Some of the impact will be immediate, much will be delayed, but it’s going to be hard to sweep this under the rug with happy talk, and the trick for the opposition will be to make it clear who had the chance to fix things but refused to come to the table.
Getting messages across to the public is becoming more difficult as the administration gains more control over major media.
Hegseth’s banishing of independent media from the Pentagon appears not to have worked well. Although the new rule is that reporters there can only report on approved stories from approved sources, there are still journalists probing the bombings and killings in the Caribbean. It’s doubtful that most people are aware of his attempt to quash coverage of the military.
But the clumsy takeover of CBS News has exploded with Bari Weiss’s decision to spike that 60 Minutes story on CECOT. It’s becoming clear that she’d have done better to let it run rather than draw attention to it with a last-minute cancellation that clearly branded her decision as loyalty to the administration.

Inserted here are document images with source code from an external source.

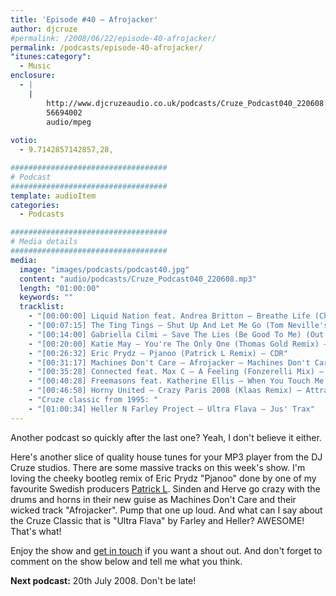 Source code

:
 ```yaml
---
title: 'Episode #40 – Afrojacker'
author: djcruze
#permalink: /2008/06/22/episode-40-afrojacker/
permalink: /podcasts/episode-40-afrojacker/
"itunes:category":
  - Music
enclosure:
  - |
    |
        http://www.djcruzeaudio.co.uk/podcasts/Cruze_Podcast040_220608.mp3
        56694002
        audio/mpeg
        
votio:
  - 9.7142857142857,28,

###################################
# Podcast
###################################
template: audioItem
categories:
  - Podcasts

###################################
# Media details
###################################
media:
  image: "images/podcasts/podcast40.jpg"
  content: "audio/podcasts/Cruze_Podcast040_220608.mp3"
  length: "01:00:00"
  keywords: ""
  tracklist:
    - "[00:00:00] Liquid Nation feat. Andrea Britton – Breathe Life (Chris Ortega & Thomas Gold Dub) – Hit! Records"
    - "[00:07:15] The Ting Tings – Shut Up And Let Me Go (Tom Neville's Keep It Quiet Dub) (Funkfinders cut-up edit) – Columbia"
    - "[00:14:00] Gabriella Cilmi – Save The Lies (Be Good To Me) (Out Of Office Remix) – Island"
    - "[00:20:00] Katie May – You're The Only One (Thomas Gold Remix) – AATW"
    - "[00:26:32] Eric Prydz – Pjanoo (Patrick L Remix) – CDR"
    - "[00:31:17] Machines Don't Care – Afrojacker – Machines Don't Care"
    - "[00:35:28] Connected feat. Max C – A Feeling (Fonzerelli Mix) – Big In Ibiza"
    - "[00:40:28] Freemasons feat. Katherine Ellis – When You Touch Me (Freemasons 2008 Club Mix) – Loaded Records"
    - "[00:46:58] Horny United – Crazy Paris 2008 (Klaas Remix) – Attractive Music"
    - "Cruze classic from 1995: "
    - "[01:00:34] Heller N Farley Project – Ultra Flava – Jus' Trax"
---
```


Another podcast so quickly after the last one? Yeah, I don't believe it either.

Here's another slice of quality house tunes for your MP3 player from the DJ Cruze studios. There are some massive tracks on this week's show. I'm loving the cheeky bootleg remix of Eric Prydz "Pjanoo" done by one of my favourite Swedish producers [Patrick L][1]. Sinden and Herve go crazy with the drums and horns in their new guise as Machines Don't Care and their wicked track "Afrojacker". Pump that one up loud. And what can I say about the Cruze Classic that is "Ultra Flava" by Farley and Heller? AWESOME! That's what!

Enjoy the show and [get in touch][2] if you want a shout out. And don't forget to comment on the show below and tell me what you think.

**Next podcast:** 20th July 2008. Don't be late!

 [1]: http://www.patrickl.se
 [2]: /cms/contact/
 [3]: http://www.djcruze.co.uk/cms/wp-content/DownloadButton.gif
 [4]: http://www.djcruzeaudio.co.uk/podcasts/Cruze_Podcast040_220608.mp3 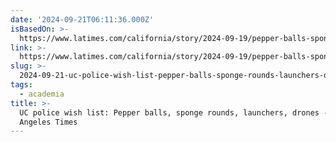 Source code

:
 ```yaml
---
date: '2024-09-21T06:11:36.000Z'
isBasedOn: >-
  https://www.latimes.com/california/story/2024-09-19/pepper-balls-sponge-rounds-launchers-drones-uc-police-ask-for-these-weapons
link: >-
  https://www.latimes.com/california/story/2024-09-19/pepper-balls-sponge-rounds-launchers-drones-uc-police-ask-for-these-weapons
slug: >-
  2024-09-21-uc-police-wish-list-pepper-balls-sponge-rounds-launchers-drones-los-angeles-times
tags:
  - academia
title: >-
  UC police wish list: Pepper balls, sponge rounds, launchers, drones - Los
  Angeles Times
---
```

 
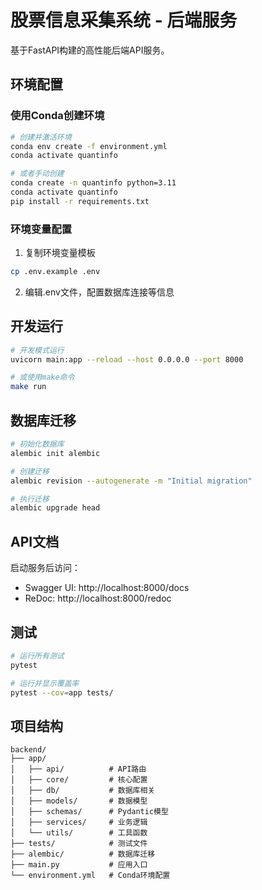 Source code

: # 股票信息采集系统 - 后端服务

基于FastAPI构建的高性能后端API服务。

## 环境配置

### 使用Conda创建环境

```bash
# 创建并激活环境
conda env create -f environment.yml
conda activate quantinfo

# 或者手动创建
conda create -n quantinfo python=3.11
conda activate quantinfo
pip install -r requirements.txt
```

### 环境变量配置

1. 复制环境变量模板
```bash
cp .env.example .env
```

2. 编辑.env文件，配置数据库连接等信息

## 开发运行

```bash
# 开发模式运行
uvicorn main:app --reload --host 0.0.0.0 --port 8000

# 或使用make命令
make run
```

## 数据库迁移

```bash
# 初始化数据库
alembic init alembic

# 创建迁移
alembic revision --autogenerate -m "Initial migration"

# 执行迁移
alembic upgrade head
```

## API文档

启动服务后访问：
- Swagger UI: http://localhost:8000/docs
- ReDoc: http://localhost:8000/redoc

## 测试

```bash
# 运行所有测试
pytest

# 运行并显示覆盖率
pytest --cov=app tests/
```

## 项目结构

```
backend/
├── app/
│   ├── api/          # API路由
│   ├── core/         # 核心配置
│   ├── db/           # 数据库相关
│   ├── models/       # 数据模型
│   ├── schemas/      # Pydantic模型
│   ├── services/     # 业务逻辑
│   └── utils/        # 工具函数
├── tests/            # 测试文件
├── alembic/          # 数据库迁移
├── main.py           # 应用入口
└── environment.yml   # Conda环境配置
``` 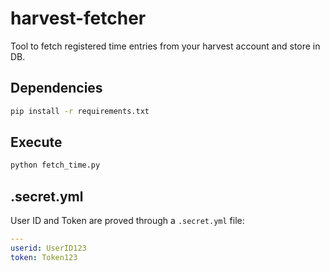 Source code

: # harvest-fetcher

Tool to fetch registered time entries from your harvest account and store in DB.

## Dependencies

```bash
pip install -r requirements.txt
```

## Execute

```bash
python fetch_time.py
```

## .secret.yml

User ID and Token are proved through a `.secret.yml` file:

```yaml
---
userid: UserID123
token: Token123
```
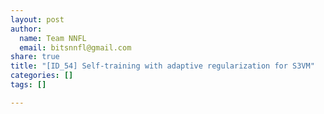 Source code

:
 ```yaml
---
layout: post
author:
  name: Team NNFL
  email: bitsnnfl@gmail.com
share: true
title: "[ID_54] Self-training with adaptive regularization for S3VM"
categories: []
tags: []

---
```

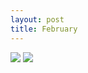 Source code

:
 ```yaml
---
layout: post
title: February
---
```


![](https://i.imgur.com/KL98eqz.jpg)
![](https://i.imgur.com/0u4addz.jpg)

Not only does CBS look bad, but the story ran in Canada and social media is now flooded with pirate copies. The network is scrambling to block these links, but they’re bailing water with a pitchfork.

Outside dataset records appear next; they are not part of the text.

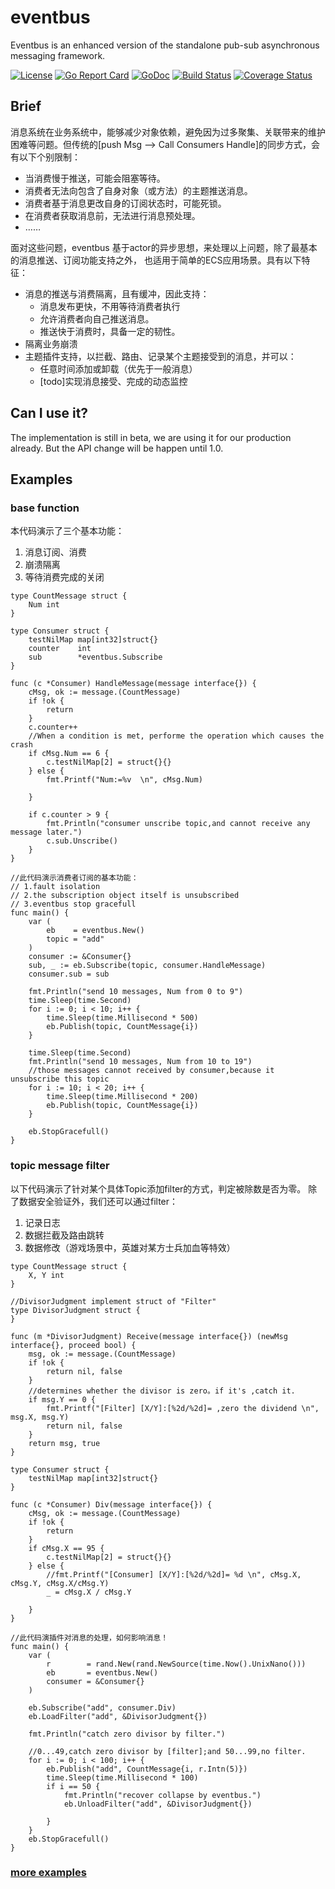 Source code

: # eventbus
Eventbus is an enhanced version of the standalone pub-sub asynchronous messaging framework.

[![License](https://img.shields.io/:license-apache-blue.svg)](https://opensource.org/licenses/Apache-2.0)
[![Go Report Card](https://goreportcard.com/badge/github.com/alex023/eventbus)](https://goreportcard.com/report/github.com/alex023/eventbus)
[![GoDoc](https://godoc.org/github.com/alex023/eventbus?status.svg)](https://godoc.org/github.com/alex023/eventbus)
[![Build Status](https://travis-ci.org/alex023/eventbus.svg?branch=dev)](https://travis-ci.org/alex023/eventbus?branch=dev)
[![Coverage Status](https://coveralls.io/repos/github/alex023/eventbus/badge.svg?branch=dev)](https://coveralls.io/github/alex023/eventbus?branch=dev)

## Brief
消息系统在业务系统中，能够减少对象依赖，避免因为过多聚集、关联带来的维护困难等问题。但传统的[push Msg --> Call Consumers Handle]的同步方式，会有以下个别限制：
- 当消费慢于推送，可能会阻塞等待。
- 消费者无法向包含了自身对象（或方法）的主题推送消息。
- 消费者基于消息更改自身的订阅状态时，可能死锁。
- 在消费者获取消息前，无法进行消息预处理。
- ……

面对这些问题，eventbus 基于actor的异步思想，来处理以上问题，除了最基本的消息推送、订阅功能支持之外，
 也适用于简单的ECS应用场景。具有以下特征：
- 消息的推送与消费隔离，且有缓冲，因此支持：
    - 消息发布更快，不用等待消费者执行
    - 允许消费者向自己推送消息。
    - 推送快于消费时，具备一定的韧性。
- 隔离业务崩溃
- 主题插件支持，以拦截、路由、记录某个主题接受到的消息，并可以：
    - 任意时间添加或卸载（优先于一般消息）
    - [todo]实现消息接受、完成的动态监控

## Can I use it?
 The implementation is still in beta, we are using it for our production already. But the API change will be happen until 1.0.

## Examples
###  base function
本代码演示了三个基本功能：
1. 消息订阅、消费
2. 崩溃隔离
3. 等待消费完成的关闭
```golang
type CountMessage struct {
	Num int
}

type Consumer struct {
	testNilMap map[int32]struct{}
	counter    int
	sub        *eventbus.Subscribe
}

func (c *Consumer) HandleMessage(message interface{}) {
	cMsg, ok := message.(CountMessage)
	if !ok {
		return
	}
	c.counter++
	//When a condition is met, performe the operation which causes the crash
	if cMsg.Num == 6 {
		c.testNilMap[2] = struct{}{}
	} else {
		fmt.Printf("Num:=%v  \n", cMsg.Num)

	}

	if c.counter > 9 {
		fmt.Println("consumer unscribe topic,and cannot receive any message later.")
		c.sub.Unscribe()
	}
}

//此代码演示消费者订阅的基本功能：
// 1.fault isolation
// 2.the subscription object itself is unsubscribed
// 3.eventbus stop gracefull
func main() {
	var (
		eb    = eventbus.New()
		topic = "add"
	)
	consumer := &Consumer{}
	sub, _ := eb.Subscribe(topic, consumer.HandleMessage)
	consumer.sub = sub

	fmt.Println("send 10 messages, Num from 0 to 9")
	time.Sleep(time.Second)
	for i := 0; i < 10; i++ {
		time.Sleep(time.Millisecond * 500)
		eb.Publish(topic, CountMessage{i})
	}

	time.Sleep(time.Second)
	fmt.Println("send 10 messages, Num from 10 to 19")
	//those messages cannot received by consumer,because it unsubscribe this topic
	for i := 10; i < 20; i++ {
		time.Sleep(time.Millisecond * 200)
		eb.Publish(topic, CountMessage{i})
	}

	eb.StopGracefull()
}
```
### topic message filter 
以下代码演示了针对某个具体Topic添加filter的方式，判定被除数是否为零。
除了数据安全验证外，我们还可以通过filter：
1. 记录日志
2. 数据拦截及路由跳转
3. 数据修改（游戏场景中，英雄对某方士兵加血等特效）
```golang
type CountMessage struct {
	X, Y int
}

//DivisorJudgment implement struct of "Filter"
type DivisorJudgment struct {
}

func (m *DivisorJudgment) Receive(message interface{}) (newMsg interface{}, proceed bool) {
	msg, ok := message.(CountMessage)
	if !ok {
		return nil, false
	}
	//determines whether the divisor is zero。if it's ,catch it.
	if msg.Y == 0 {
		fmt.Printf("[Filter] [X/Y]:[%2d/%2d]= ,zero the dividend \n", msg.X, msg.Y)
		return nil, false
	}
	return msg, true
}

type Consumer struct {
	testNilMap map[int32]struct{}
}

func (c *Consumer) Div(message interface{}) {
	cMsg, ok := message.(CountMessage)
	if !ok {
		return
	}
	if cMsg.X == 95 {
		c.testNilMap[2] = struct{}{}
	} else {
		//fmt.Printf("[Consumer] [X/Y]:[%2d/%2d]= %d \n", cMsg.X, cMsg.Y, cMsg.X/cMsg.Y)
		_ = cMsg.X / cMsg.Y

	}
}

//此代码演插件对消息的处理，如何影响消息！
func main() {
	var (
		r        = rand.New(rand.NewSource(time.Now().UnixNano()))
		eb       = eventbus.New()
		consumer = &Consumer{}
	)

	eb.Subscribe("add", consumer.Div)
	eb.LoadFilter("add", &DivisorJudgment{})

	fmt.Println("catch zero divisor by filter.")

	//0...49,catch zero divisor by [filter];and 50...99,no filter.
	for i := 0; i < 100; i++ {
		eb.Publish("add", CountMessage{i, r.Intn(5)})
		time.Sleep(time.Millisecond * 100)
		if i == 50 {
			fmt.Println("recover collapse by eventbus.")
			eb.UnloadFilter("add", &DivisorJudgment{})

		}
	}
	eb.StopGracefull()
}

```

### [more examples][1]
                       
                       
[1]: https://github.com/alex023/eventbus/tree/dev/example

McKee is right: Big Brother is here, and the greater question is how information can be shared in a future, if the administration is also able to get control of CNN, and add it to the “friendly” sources, not just Fox, OAN and Newsmax, but the compromised Washington Post and other media unwilling to ruffle White House feathers.

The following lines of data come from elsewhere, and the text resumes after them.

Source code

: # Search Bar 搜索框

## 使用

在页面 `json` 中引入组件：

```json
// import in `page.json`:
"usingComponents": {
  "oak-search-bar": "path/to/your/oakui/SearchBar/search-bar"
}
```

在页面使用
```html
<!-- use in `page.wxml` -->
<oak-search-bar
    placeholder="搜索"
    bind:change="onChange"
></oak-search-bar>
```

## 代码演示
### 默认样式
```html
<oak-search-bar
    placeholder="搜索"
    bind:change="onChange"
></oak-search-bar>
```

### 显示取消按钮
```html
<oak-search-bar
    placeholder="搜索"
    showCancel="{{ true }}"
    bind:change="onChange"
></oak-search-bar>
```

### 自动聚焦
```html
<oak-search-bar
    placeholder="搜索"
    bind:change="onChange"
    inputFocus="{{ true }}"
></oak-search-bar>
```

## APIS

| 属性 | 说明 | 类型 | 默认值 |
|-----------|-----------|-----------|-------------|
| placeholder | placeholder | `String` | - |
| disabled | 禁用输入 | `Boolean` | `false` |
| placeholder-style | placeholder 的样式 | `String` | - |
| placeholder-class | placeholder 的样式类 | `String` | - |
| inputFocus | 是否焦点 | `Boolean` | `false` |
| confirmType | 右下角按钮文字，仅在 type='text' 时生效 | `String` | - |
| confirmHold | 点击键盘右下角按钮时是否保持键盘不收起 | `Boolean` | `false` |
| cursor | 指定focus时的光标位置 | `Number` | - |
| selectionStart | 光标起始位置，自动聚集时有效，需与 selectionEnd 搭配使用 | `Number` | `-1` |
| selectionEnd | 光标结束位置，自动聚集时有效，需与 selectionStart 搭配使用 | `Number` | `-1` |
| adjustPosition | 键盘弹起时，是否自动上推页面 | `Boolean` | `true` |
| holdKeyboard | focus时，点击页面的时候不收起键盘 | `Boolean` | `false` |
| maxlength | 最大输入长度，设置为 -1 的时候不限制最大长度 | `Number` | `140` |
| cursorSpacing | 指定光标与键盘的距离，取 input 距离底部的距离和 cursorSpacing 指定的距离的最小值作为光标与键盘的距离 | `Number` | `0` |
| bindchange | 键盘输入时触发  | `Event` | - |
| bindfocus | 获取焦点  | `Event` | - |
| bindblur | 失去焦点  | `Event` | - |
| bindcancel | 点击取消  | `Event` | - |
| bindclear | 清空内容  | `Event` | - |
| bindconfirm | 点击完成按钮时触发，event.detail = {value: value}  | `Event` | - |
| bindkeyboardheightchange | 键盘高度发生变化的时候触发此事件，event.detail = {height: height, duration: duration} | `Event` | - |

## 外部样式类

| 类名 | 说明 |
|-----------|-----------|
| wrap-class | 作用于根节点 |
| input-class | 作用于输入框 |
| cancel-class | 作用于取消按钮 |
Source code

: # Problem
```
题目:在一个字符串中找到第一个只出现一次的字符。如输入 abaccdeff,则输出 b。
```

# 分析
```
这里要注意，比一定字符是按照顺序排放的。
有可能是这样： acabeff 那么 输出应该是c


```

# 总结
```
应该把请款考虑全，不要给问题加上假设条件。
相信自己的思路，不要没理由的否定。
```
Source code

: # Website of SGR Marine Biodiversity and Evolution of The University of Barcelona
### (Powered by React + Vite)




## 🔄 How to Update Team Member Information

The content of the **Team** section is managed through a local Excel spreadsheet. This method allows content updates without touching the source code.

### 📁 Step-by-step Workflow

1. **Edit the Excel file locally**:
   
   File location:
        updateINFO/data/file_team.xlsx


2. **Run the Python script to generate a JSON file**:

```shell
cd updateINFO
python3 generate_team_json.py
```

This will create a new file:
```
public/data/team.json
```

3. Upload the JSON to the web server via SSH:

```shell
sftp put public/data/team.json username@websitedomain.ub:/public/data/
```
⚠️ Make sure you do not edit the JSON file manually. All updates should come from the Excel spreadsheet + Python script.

Substack and other independent sources are solid alternatives, but their usefulness assumes a functioning Internet. If push comes to shove, we could find ourselves like the preservationists in Fahrenheit 451, wandering in the woods reciting words that can no longer be published.
Which is to repeat once more, “If you’ve ever wondered what you’d have done in Germany in the 1930s, you’re doing it now.”
Though we’re farther into the ’30s than when we first started saying that.
Burton makes a holiday-themed joke about a man so easily flattered that various organizations and whole nations have learned to give him presents and awards to gain his favor, knowing that he is so unconstrained by Constitutional processes that he can make things happen without the approval of Congress or the courts, so long as he remains focused long enough to follow through.
Stahler doesn’t bother with subtlety in describing the quixotic nature of our Chief Executive. In previous administrations, experts would watch world developments to try to predict how the president might respond. Today, it’s necessary to watch television if you want to guess what swell idea is going to issue forth next.
There must have been some good swashbucklers on late night TV, because his latest folly is the announcement that we’re going to start building a Golden Fleet of “Trump-class” battleships.
Presumably they won’t suffer from keel spurs.
Everything gets named for Trump, to such an extent that Wuerker accuses him of adding his own golden splendor to the nation rather than just the tacky bordello accoutrements he has put up in what’s left of the White House.
He does mark his territory, the latest insult being adding his name to the Kennedy Center, which has not only drawn anger from the Kennedy family but has sparked a lawsuit over the attempted change (which would actually require congressional action).
Anderson suggests one more opportunity for Trump to add his name to a national landmark, and the only thing more inappropriate might be for Dear Leader to demand his name be entered on the Vietnam wall.
The good news is that he doesn’t get everything he wants, and his follow-through is weak. You might be able to get a proposition bet down on whether the East end of the White House is ever going to really have a ballroom or will have to be repaired by the next occupant.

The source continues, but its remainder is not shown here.